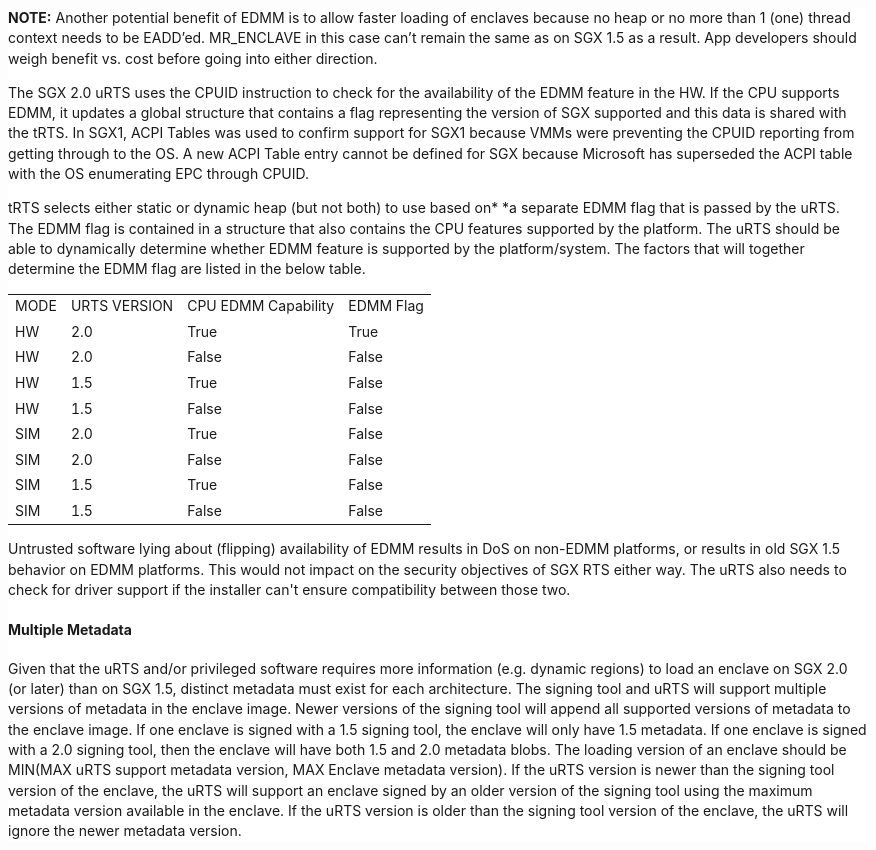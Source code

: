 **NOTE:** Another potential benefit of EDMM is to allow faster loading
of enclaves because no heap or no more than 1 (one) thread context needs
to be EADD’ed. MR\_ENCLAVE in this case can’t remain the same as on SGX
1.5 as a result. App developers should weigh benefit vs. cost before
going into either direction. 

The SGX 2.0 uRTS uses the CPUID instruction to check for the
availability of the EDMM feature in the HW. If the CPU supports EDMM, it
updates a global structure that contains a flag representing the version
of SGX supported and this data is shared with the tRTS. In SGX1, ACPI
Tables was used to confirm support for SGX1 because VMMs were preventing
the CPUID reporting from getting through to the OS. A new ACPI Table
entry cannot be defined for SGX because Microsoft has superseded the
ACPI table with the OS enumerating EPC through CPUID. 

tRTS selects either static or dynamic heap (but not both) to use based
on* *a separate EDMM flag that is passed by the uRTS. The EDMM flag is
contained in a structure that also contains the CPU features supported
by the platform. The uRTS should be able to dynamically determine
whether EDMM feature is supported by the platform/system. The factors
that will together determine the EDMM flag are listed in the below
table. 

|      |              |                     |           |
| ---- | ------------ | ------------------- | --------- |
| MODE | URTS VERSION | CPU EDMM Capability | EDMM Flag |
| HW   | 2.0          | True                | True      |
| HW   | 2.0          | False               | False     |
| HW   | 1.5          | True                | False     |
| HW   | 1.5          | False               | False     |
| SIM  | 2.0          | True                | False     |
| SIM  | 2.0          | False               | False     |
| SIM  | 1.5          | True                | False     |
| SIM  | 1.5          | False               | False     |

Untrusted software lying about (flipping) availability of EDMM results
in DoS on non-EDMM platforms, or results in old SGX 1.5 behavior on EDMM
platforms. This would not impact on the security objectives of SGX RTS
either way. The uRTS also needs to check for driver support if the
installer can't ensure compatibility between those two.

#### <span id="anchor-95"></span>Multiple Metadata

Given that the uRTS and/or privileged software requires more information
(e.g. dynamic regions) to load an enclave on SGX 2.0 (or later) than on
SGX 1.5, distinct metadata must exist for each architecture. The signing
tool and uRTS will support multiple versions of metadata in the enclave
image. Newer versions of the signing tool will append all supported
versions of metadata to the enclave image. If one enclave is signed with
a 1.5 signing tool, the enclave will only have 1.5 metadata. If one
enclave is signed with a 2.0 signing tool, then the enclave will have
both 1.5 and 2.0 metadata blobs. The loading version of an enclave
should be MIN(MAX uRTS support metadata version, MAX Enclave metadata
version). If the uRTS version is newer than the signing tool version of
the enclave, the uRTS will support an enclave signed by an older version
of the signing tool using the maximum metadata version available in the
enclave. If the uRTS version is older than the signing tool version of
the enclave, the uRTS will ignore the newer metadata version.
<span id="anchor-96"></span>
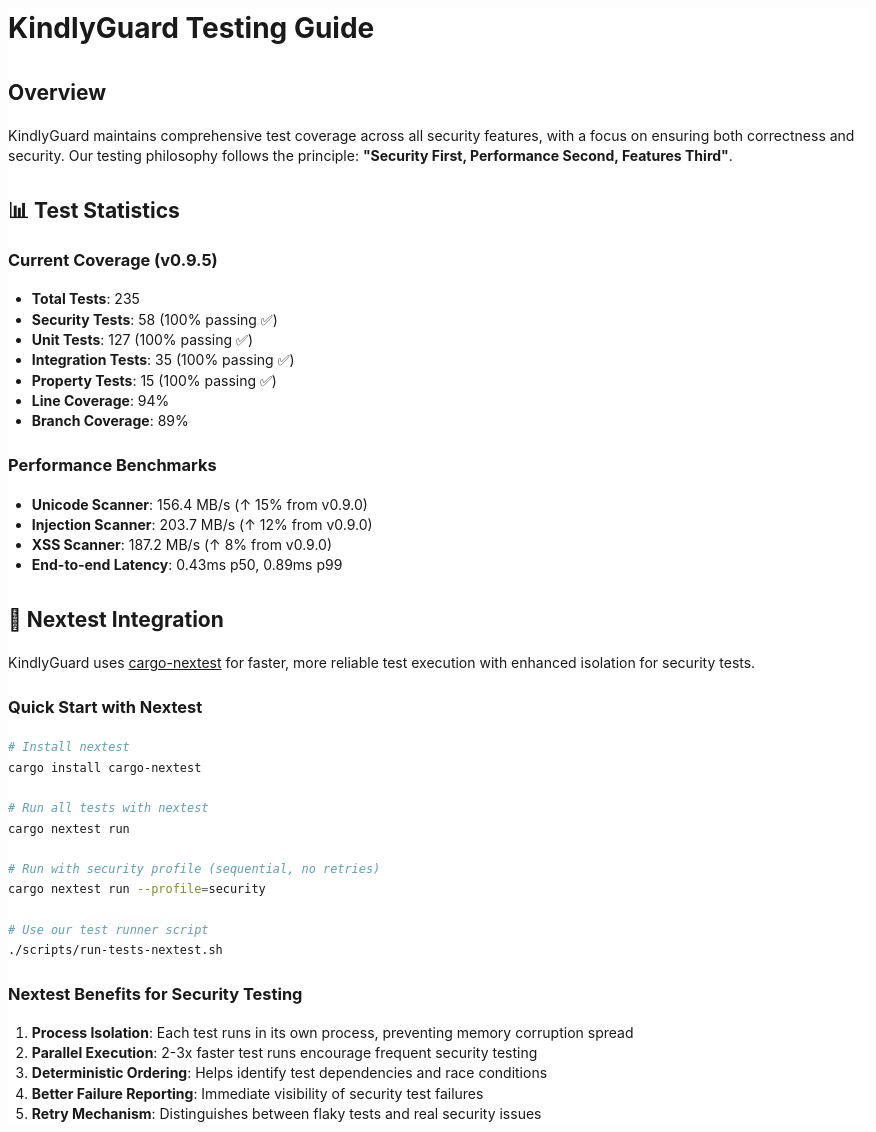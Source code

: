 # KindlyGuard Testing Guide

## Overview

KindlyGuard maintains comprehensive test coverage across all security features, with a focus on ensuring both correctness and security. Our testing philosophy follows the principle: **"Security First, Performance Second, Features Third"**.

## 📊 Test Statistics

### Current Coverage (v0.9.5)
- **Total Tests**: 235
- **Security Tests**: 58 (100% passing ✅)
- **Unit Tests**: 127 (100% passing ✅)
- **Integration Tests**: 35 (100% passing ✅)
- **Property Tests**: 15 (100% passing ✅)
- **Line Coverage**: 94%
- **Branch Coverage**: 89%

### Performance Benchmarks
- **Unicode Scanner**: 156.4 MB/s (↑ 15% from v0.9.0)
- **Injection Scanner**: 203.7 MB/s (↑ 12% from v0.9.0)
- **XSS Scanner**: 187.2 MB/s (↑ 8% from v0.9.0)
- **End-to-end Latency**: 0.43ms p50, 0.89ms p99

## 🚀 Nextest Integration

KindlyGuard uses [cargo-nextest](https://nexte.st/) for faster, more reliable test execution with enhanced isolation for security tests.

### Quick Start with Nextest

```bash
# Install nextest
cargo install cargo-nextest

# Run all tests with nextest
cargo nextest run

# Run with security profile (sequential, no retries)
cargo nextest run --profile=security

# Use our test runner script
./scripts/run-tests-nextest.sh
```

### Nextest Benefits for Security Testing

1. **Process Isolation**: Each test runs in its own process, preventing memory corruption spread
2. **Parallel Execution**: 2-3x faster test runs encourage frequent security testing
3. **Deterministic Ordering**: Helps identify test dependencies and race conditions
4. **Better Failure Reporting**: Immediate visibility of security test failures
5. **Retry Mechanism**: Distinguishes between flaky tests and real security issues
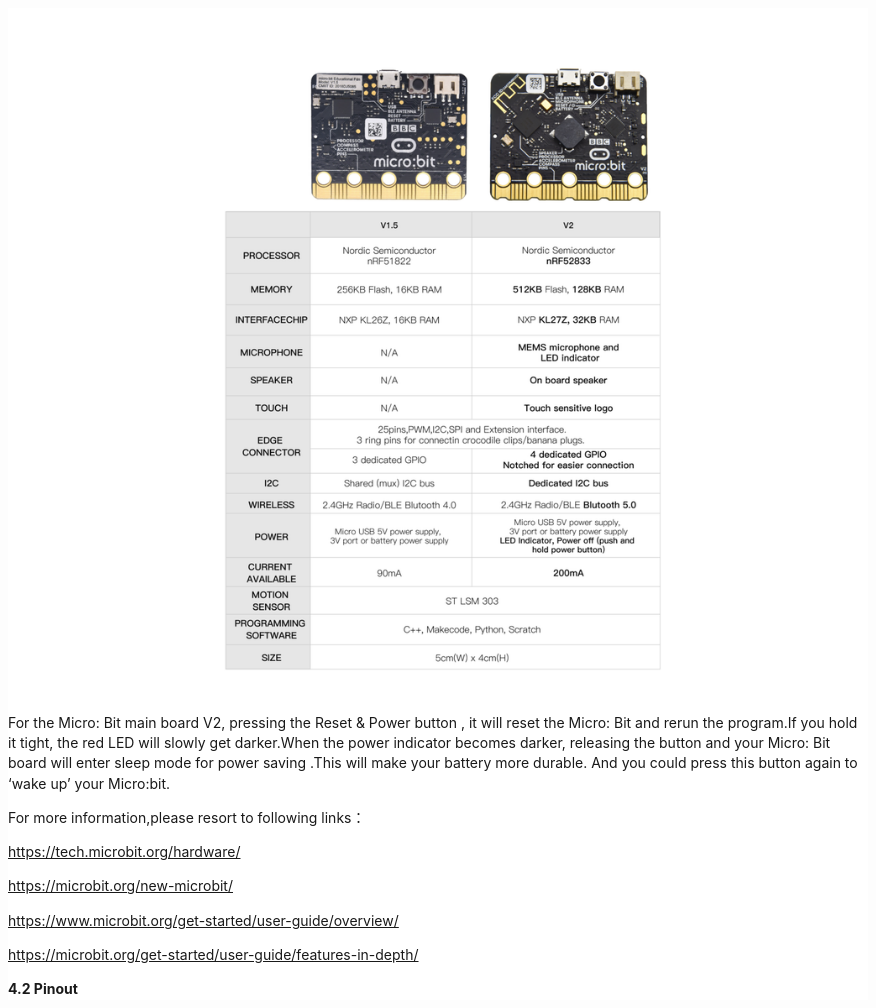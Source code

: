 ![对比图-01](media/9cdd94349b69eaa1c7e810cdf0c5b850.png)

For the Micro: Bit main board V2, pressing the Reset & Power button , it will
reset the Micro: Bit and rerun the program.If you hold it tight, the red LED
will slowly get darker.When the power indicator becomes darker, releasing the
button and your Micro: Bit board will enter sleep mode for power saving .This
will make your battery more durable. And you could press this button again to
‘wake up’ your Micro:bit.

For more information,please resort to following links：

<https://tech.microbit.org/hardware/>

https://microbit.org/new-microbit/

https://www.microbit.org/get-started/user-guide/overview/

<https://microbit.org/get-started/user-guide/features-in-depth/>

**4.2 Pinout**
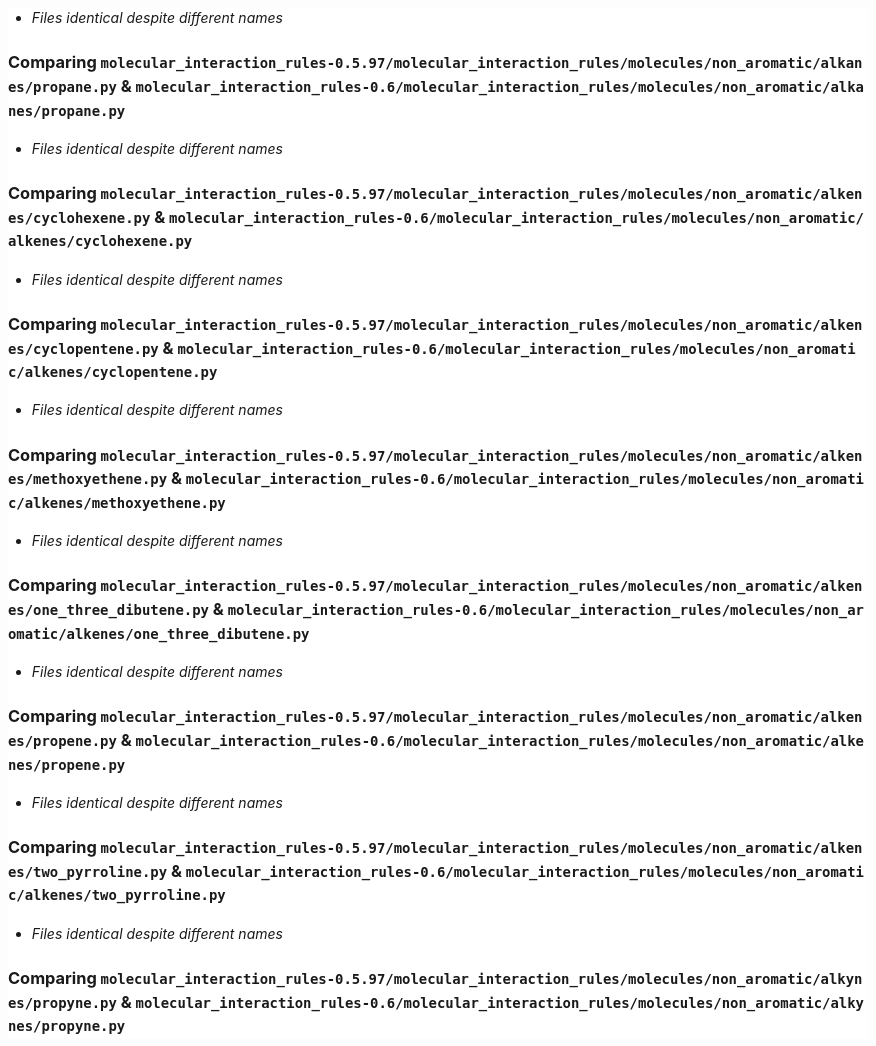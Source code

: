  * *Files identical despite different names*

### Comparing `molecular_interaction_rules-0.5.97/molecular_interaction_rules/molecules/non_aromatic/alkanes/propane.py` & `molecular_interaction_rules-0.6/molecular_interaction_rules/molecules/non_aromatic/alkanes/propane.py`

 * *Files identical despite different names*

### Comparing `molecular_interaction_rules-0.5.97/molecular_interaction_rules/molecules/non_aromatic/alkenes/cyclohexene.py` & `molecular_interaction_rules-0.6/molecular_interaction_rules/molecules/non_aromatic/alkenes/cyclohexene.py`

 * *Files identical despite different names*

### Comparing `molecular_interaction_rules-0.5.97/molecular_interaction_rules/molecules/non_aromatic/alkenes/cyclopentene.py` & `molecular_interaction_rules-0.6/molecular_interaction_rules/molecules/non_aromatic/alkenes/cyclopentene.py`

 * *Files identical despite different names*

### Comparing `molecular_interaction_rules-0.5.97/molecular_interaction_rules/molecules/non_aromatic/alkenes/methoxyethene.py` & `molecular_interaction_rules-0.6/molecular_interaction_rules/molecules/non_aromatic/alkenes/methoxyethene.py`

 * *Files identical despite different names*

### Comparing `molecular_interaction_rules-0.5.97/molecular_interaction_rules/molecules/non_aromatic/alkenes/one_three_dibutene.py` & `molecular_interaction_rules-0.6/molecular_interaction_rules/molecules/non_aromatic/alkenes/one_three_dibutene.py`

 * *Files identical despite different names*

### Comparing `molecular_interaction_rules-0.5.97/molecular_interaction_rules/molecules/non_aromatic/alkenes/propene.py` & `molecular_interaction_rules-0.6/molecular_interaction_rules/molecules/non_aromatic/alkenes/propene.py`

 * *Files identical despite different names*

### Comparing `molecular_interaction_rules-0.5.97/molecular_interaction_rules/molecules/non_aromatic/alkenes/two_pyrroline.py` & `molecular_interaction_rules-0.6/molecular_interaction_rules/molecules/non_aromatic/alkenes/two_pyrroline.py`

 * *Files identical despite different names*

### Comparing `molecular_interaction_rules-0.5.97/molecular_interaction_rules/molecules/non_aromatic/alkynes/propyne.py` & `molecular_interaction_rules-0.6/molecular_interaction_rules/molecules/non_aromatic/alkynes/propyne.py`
= = = =
WORK REQUIRED
Here the job is to print all the entries above exactly, minus the images.

RESPONSE TO THIS EXERCISE
Source code

: **NOTE:** Another potential benefit of EDMM is to allow faster loading
of enclaves because no heap or no more than 1 (one) thread context needs
to be EADD’ed. MR\_ENCLAVE in this case can’t remain the same as on SGX
1.5 as a result. App developers should weigh benefit vs. cost before
going into either direction. 

The SGX 2.0 uRTS uses the CPUID instruction to check for the
availability of the EDMM feature in the HW. If the CPU supports EDMM, it
updates a global structure that contains a flag representing the version
of SGX supported and this data is shared with the tRTS. In SGX1, ACPI
Tables was used to confirm support for SGX1 because VMMs were preventing
the CPUID reporting from getting through to the OS. A new ACPI Table
entry cannot be defined for SGX because Microsoft has superseded the
ACPI table with the OS enumerating EPC through CPUID. 

tRTS selects either static or dynamic heap (but not both) to use based
on* *a separate EDMM flag that is passed by the uRTS. The EDMM flag is
contained in a structure that also contains the CPU features supported
by the platform. The uRTS should be able to dynamically determine
whether EDMM feature is supported by the platform/system. The factors
that will together determine the EDMM flag are listed in the below
table. 

|      |              |                     |           |
| ---- | ------------ | ------------------- | --------- |
| MODE | URTS VERSION | CPU EDMM Capability | EDMM Flag |
| HW   | 2.0          | True                | True      |
| HW   | 2.0          | False               | False     |
| HW   | 1.5          | True                | False     |
| HW   | 1.5          | False               | False     |
| SIM  | 2.0          | True                | False     |
| SIM  | 2.0          | False               | False     |
| SIM  | 1.5          | True                | False     |
| SIM  | 1.5          | False               | False     |

Untrusted software lying about (flipping) availability of EDMM results
in DoS on non-EDMM platforms, or results in old SGX 1.5 behavior on EDMM
platforms. This would not impact on the security objectives of SGX RTS
either way. The uRTS also needs to check for driver support if the
installer can't ensure compatibility between those two.

#### <span id="anchor-95"></span>Multiple Metadata

Given that the uRTS and/or privileged software requires more information
(e.g. dynamic regions) to load an enclave on SGX 2.0 (or later) than on
SGX 1.5, distinct metadata must exist for each architecture. The signing
tool and uRTS will support multiple versions of metadata in the enclave
image. Newer versions of the signing tool will append all supported
versions of metadata to the enclave image. If one enclave is signed with
a 1.5 signing tool, the enclave will only have 1.5 metadata. If one
enclave is signed with a 2.0 signing tool, then the enclave will have
both 1.5 and 2.0 metadata blobs. The loading version of an enclave
should be MIN(MAX uRTS support metadata version, MAX Enclave metadata
version). If the uRTS version is newer than the signing tool version of
the enclave, the uRTS will support an enclave signed by an older version
of the signing tool using the maximum metadata version available in the
enclave. If the uRTS version is older than the signing tool version of
the enclave, the uRTS will ignore the newer metadata version.
<span id="anchor-96"></span>
Source code

: # KindlyGuard Testing Guide

## Overview

KindlyGuard maintains comprehensive test coverage across all security features, with a focus on ensuring both correctness and security. Our testing philosophy follows the principle: **"Security First, Performance Second, Features Third"**.

## 📊 Test Statistics

### Current Coverage (v0.9.5)
- **Total Tests**: 235
- **Security Tests**: 58 (100% passing ✅)
- **Unit Tests**: 127 (100% passing ✅)
- **Integration Tests**: 35 (100% passing ✅)
- **Property Tests**: 15 (100% passing ✅)
- **Line Coverage**: 94%
- **Branch Coverage**: 89%

### Performance Benchmarks
- **Unicode Scanner**: 156.4 MB/s (↑ 15% from v0.9.0)
- **Injection Scanner**: 203.7 MB/s (↑ 12% from v0.9.0)
- **XSS Scanner**: 187.2 MB/s (↑ 8% from v0.9.0)
- **End-to-end Latency**: 0.43ms p50, 0.89ms p99

## 🚀 Nextest Integration

KindlyGuard uses [cargo-nextest](https://nexte.st/) for faster, more reliable test execution with enhanced isolation for security tests.

### Quick Start with Nextest

```bash
# Install nextest
cargo install cargo-nextest

# Run all tests with nextest
cargo nextest run

# Run with security profile (sequential, no retries)
cargo nextest run --profile=security

# Use our test runner script
./scripts/run-tests-nextest.sh
```

### Nextest Benefits for Security Testing

1. **Process Isolation**: Each test runs in its own process, preventing memory corruption spread
2. **Parallel Execution**: 2-3x faster test runs encourage frequent security testing
3. **Deterministic Ordering**: Helps identify test dependencies and race conditions
4. **Better Failure Reporting**: Immediate visibility of security test failures
5. **Retry Mechanism**: Distinguishes between flaky tests and real security issues
Source code

: ![对比图-01](media/9cdd94349b69eaa1c7e810cdf0c5b850.png)

For the Micro: Bit main board V2, pressing the Reset & Power button , it will
reset the Micro: Bit and rerun the program.If you hold it tight, the red LED
will slowly get darker.When the power indicator becomes darker, releasing the
button and your Micro: Bit board will enter sleep mode for power saving .This
will make your battery more durable. And you could press this button again to
‘wake up’ your Micro:bit.

For more information,please resort to following links：

<https://tech.microbit.org/hardware/>

https://microbit.org/new-microbit/

https://www.microbit.org/get-started/user-guide/overview/

<https://microbit.org/get-started/user-guide/features-in-depth/>

**4.2 Pinout**
Source code

:  * *Files identical despite different names*

### Comparing `molecular_interaction_rules-0.5.97/molecular_interaction_rules/molecules/non_aromatic/alkanes/propane.py` & `molecular_interaction_rules-0.6/molecular_interaction_rules/molecules/non_aromatic/alkanes/propane.py`

 * *Files identical despite different names*

### Comparing `molecular_interaction_rules-0.5.97/molecular_interaction_rules/molecules/non_aromatic/alkenes/cyclohexene.py` & `molecular_interaction_rules-0.6/molecular_interaction_rules/molecules/non_aromatic/alkenes/cyclohexene.py`

 * *Files identical despite different names*

### Comparing `molecular_interaction_rules-0.5.97/molecular_interaction_rules/molecules/non_aromatic/alkenes/cyclopentene.py` & `molecular_interaction_rules-0.6/molecular_interaction_rules/molecules/non_aromatic/alkenes/cyclopentene.py`

 * *Files identical despite different names*

### Comparing `molecular_interaction_rules-0.5.97/molecular_interaction_rules/molecules/non_aromatic/alkenes/methoxyethene.py` & `molecular_interaction_rules-0.6/molecular_interaction_rules/molecules/non_aromatic/alkenes/methoxyethene.py`

 * *Files identical despite different names*

### Comparing `molecular_interaction_rules-0.5.97/molecular_interaction_rules/molecules/non_aromatic/alkenes/one_three_dibutene.py` & `molecular_interaction_rules-0.6/molecular_interaction_rules/molecules/non_aromatic/alkenes/one_three_dibutene.py`

 * *Files identical despite different names*

### Comparing `molecular_interaction_rules-0.5.97/molecular_interaction_rules/molecules/non_aromatic/alkenes/propene.py` & `molecular_interaction_rules-0.6/molecular_interaction_rules/molecules/non_aromatic/alkenes/propene.py`

 * *Files identical despite different names*

### Comparing `molecular_interaction_rules-0.5.97/molecular_interaction_rules/molecules/non_aromatic/alkenes/two_pyrroline.py` & `molecular_interaction_rules-0.6/molecular_interaction_rules/molecules/non_aromatic/alkenes/two_pyrroline.py`

 * *Files identical despite different names*

### Comparing `molecular_interaction_rules-0.5.97/molecular_interaction_rules/molecules/non_aromatic/alkynes/propyne.py` & `molecular_interaction_rules-0.6/molecular_interaction_rules/molecules/non_aromatic/alkynes/propyne.py`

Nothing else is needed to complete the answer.